== Stored items ==
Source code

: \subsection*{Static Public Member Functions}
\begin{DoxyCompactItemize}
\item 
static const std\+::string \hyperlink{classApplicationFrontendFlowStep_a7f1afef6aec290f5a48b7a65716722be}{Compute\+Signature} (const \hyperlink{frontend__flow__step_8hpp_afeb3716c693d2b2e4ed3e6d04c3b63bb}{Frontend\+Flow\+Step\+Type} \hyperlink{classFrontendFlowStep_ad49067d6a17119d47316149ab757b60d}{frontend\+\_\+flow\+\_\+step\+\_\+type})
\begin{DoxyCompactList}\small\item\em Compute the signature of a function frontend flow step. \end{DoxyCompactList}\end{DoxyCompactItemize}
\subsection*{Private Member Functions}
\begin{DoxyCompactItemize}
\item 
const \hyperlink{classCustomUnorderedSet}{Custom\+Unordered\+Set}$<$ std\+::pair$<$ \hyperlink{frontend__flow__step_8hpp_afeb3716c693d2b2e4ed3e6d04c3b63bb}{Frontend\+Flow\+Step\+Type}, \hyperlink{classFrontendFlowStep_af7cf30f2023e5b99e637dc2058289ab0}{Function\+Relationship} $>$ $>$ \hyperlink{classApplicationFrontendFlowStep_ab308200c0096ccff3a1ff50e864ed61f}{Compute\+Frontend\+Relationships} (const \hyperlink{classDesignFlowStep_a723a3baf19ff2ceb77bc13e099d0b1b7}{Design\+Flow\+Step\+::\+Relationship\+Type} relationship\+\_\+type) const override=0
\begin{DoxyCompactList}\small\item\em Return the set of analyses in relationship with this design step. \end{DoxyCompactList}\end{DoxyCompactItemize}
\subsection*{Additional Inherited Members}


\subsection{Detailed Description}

== Exercise aim ==
Copy out the records above without altering anything.

== The answer ==
Source code

: \subsection*{Static Public Member Functions}
\begin{DoxyCompactItemize}
\item 
static const std\+::string \hyperlink{classApplicationFrontendFlowStep_a7f1afef6aec290f5a48b7a65716722be}{Compute\+Signature} (const \hyperlink{frontend__flow__step_8hpp_afeb3716c693d2b2e4ed3e6d04c3b63bb}{Frontend\+Flow\+Step\+Type} \hyperlink{classFrontendFlowStep_ad49067d6a17119d47316149ab757b60d}{frontend\+\_\+flow\+\_\+step\+\_\+type})
\begin{DoxyCompactList}\small\item\em Compute the signature of a function frontend flow step. \end{DoxyCompactList}\end{DoxyCompactItemize}
\subsection*{Private Member Functions}
\begin{DoxyCompactItemize}
\item 
const \hyperlink{classCustomUnorderedSet}{Custom\+Unordered\+Set}$<$ std\+::pair$<$ \hyperlink{frontend__flow__step_8hpp_afeb3716c693d2b2e4ed3e6d04c3b63bb}{Frontend\+Flow\+Step\+Type}, \hyperlink{classFrontendFlowStep_af7cf30f2023e5b99e637dc2058289ab0}{Function\+Relationship} $>$ $>$ \hyperlink{classApplicationFrontendFlowStep_ab308200c0096ccff3a1ff50e864ed61f}{Compute\+Frontend\+Relationships} (const \hyperlink{classDesignFlowStep_a723a3baf19ff2ceb77bc13e099d0b1b7}{Design\+Flow\+Step\+::\+Relationship\+Type} relationship\+\_\+type) const override=0
\begin{DoxyCompactList}\small\item\em Return the set of analyses in relationship with this design step. \end{DoxyCompactList}\end{DoxyCompactItemize}
\subsection*{Additional Inherited Members}


\subsection{Detailed Description}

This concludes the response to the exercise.